COMSOL Multiphysics ユーザーインターフェースには, 電気接触ノードが強調表示されたモデルビルダーと, 電気接触および接触面プロパティセクションが展開された対応する設定ウィンドウが表示されています. モデル設定のスクリーンショット. 磁気連続 境界条件の 電気接触 機能サブノード設定における 接触圧力 は, 固体力学 インターフェースの 内部接触 の出力を使用して計算されます.

表面での損失をプロットすることで, ボルト付近では接触抵抗が低くなる一方で, バスバーの外部境界付近では電流が流れようとするという相反する影響を示すことができます.

バスバーシステムの電磁場インターフェース損失を示す3Dプロット. 電磁場インターフェース損失のプロット. 中心付近での接触抵抗の低下と, 中心から電流を遠ざける表皮効果の相反する影響が強調されています.

アセンブリを流れる電流の流線プロットは, 接触領域における電流のピンチングとともに, この表皮効果も強調表示します.

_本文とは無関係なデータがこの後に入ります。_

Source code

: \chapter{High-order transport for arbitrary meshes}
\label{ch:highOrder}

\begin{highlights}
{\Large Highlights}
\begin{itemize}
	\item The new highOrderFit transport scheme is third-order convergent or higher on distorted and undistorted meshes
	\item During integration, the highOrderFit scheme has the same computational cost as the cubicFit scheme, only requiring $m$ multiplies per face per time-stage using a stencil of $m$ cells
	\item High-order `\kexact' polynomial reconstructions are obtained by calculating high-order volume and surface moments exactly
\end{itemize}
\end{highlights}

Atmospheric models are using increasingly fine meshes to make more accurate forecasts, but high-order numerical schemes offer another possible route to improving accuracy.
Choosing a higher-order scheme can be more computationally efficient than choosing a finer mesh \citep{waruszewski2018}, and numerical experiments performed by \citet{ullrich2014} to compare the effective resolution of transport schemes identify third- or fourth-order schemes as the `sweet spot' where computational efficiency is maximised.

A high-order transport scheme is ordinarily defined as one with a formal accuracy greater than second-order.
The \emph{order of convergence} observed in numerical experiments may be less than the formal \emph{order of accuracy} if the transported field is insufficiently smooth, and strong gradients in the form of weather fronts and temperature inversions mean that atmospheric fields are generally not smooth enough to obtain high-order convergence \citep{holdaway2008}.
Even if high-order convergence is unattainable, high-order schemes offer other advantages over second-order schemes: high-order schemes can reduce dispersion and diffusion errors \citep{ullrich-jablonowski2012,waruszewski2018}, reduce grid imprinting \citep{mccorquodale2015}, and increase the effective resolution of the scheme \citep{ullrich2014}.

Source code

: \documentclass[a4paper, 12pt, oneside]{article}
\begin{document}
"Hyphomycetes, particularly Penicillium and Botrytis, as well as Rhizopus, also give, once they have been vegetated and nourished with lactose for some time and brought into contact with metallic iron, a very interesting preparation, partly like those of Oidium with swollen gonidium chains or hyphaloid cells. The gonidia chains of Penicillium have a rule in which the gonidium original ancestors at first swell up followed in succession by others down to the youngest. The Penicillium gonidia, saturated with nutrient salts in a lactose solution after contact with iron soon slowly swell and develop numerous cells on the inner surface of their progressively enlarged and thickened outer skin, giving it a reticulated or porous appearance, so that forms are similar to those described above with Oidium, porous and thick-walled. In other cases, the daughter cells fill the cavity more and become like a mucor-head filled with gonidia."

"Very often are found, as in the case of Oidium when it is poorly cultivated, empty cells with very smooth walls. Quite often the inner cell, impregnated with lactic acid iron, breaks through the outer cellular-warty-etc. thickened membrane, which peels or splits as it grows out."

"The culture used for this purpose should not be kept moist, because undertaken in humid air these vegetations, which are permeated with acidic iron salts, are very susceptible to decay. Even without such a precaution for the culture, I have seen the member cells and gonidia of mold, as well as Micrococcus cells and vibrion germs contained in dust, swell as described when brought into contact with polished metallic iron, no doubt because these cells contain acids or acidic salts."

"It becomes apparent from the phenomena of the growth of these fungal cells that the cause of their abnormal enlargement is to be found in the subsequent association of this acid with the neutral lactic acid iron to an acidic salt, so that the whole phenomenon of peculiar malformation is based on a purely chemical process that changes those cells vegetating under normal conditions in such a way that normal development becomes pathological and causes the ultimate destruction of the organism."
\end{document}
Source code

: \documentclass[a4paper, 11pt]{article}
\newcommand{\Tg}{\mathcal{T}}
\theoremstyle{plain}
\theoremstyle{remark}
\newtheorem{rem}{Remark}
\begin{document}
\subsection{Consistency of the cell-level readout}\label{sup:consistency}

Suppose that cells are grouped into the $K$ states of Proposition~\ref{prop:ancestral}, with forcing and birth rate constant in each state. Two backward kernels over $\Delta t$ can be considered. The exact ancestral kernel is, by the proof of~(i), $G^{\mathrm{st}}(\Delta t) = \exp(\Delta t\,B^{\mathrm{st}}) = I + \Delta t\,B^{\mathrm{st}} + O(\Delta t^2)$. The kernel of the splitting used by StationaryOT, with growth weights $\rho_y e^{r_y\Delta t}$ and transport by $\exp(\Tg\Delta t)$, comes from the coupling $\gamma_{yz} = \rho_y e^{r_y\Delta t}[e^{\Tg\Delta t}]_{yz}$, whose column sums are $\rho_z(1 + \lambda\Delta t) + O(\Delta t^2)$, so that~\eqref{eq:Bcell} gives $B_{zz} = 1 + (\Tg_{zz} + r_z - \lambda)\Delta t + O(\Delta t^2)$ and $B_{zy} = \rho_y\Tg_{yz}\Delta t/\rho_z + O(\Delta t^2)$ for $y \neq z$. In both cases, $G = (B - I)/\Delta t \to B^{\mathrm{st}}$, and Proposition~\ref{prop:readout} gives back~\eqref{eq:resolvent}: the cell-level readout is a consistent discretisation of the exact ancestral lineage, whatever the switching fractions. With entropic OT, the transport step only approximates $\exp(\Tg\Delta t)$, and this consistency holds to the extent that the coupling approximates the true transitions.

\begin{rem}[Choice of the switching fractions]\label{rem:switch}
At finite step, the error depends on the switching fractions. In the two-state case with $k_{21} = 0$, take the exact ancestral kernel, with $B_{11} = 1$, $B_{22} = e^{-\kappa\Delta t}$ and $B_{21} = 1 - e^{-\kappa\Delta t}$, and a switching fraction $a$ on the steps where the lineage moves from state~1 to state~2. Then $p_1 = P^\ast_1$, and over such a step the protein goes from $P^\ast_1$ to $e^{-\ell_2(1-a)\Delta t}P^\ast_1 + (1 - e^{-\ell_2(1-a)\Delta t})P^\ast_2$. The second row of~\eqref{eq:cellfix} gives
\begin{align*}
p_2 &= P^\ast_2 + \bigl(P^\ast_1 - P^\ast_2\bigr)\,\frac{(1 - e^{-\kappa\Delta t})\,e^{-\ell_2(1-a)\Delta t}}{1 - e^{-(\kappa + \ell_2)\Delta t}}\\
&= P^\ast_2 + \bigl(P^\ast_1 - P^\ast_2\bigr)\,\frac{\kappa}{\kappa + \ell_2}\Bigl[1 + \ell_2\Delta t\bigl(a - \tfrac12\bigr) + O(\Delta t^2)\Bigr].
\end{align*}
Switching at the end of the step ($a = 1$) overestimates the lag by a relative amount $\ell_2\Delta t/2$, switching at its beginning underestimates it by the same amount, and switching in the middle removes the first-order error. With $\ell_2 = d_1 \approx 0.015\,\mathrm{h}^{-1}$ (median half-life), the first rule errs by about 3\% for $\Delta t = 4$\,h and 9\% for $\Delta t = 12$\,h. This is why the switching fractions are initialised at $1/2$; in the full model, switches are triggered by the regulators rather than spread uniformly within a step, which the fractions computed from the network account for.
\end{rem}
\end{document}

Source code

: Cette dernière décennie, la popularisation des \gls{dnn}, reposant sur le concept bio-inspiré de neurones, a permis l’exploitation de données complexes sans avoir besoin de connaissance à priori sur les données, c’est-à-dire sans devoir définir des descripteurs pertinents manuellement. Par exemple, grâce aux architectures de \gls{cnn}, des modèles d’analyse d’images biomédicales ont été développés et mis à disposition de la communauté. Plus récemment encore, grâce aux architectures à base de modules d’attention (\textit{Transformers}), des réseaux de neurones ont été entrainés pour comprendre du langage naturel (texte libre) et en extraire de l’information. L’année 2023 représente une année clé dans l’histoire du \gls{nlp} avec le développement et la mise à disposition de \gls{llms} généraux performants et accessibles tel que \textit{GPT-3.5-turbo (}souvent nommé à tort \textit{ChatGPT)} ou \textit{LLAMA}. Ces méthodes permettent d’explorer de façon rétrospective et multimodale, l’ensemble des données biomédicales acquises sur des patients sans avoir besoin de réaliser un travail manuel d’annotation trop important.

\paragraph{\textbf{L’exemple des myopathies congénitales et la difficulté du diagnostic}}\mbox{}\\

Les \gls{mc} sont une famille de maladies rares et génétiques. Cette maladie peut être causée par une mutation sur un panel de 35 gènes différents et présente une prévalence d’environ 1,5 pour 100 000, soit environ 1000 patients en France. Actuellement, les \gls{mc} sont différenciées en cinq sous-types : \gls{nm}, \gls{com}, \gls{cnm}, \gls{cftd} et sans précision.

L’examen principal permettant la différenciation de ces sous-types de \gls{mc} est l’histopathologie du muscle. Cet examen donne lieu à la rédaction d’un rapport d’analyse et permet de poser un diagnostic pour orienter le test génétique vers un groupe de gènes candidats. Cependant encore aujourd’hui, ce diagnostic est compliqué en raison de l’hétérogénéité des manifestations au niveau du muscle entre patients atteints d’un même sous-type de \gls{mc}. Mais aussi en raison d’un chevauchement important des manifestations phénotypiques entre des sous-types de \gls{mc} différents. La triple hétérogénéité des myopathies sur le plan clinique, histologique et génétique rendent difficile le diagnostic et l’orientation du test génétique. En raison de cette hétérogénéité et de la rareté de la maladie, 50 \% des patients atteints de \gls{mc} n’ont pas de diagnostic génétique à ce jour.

システム内の電流の流線を示す3Dプロット. 電流の流線プロットは, 電流のピンチングを強調表示します.

ボルト締結部のより高速で容易なモデリング

固体力学 インターフェースに新たに追加された 内部接触 境界条件により, ボルト接合部などでよくあるように, 接触面間に大きな相対移動がない状況を迅速かつ容易にモデル化できます. この条件は 一体化 ジオメトリ最終処理法と組み合わせて使用​​することで, 部品間の境界で連続メッシュを作成できます. これにより収束が高速化されるだけでなく, 連続メッシュを必要とする他の物理特性 (例えば 磁場および電場 インターフェースなど) を簡単に追加できます. この組み合わせは, ボルト接合部における電気的接触のモデリングに役立ち, その他多くの状況にも適用できます.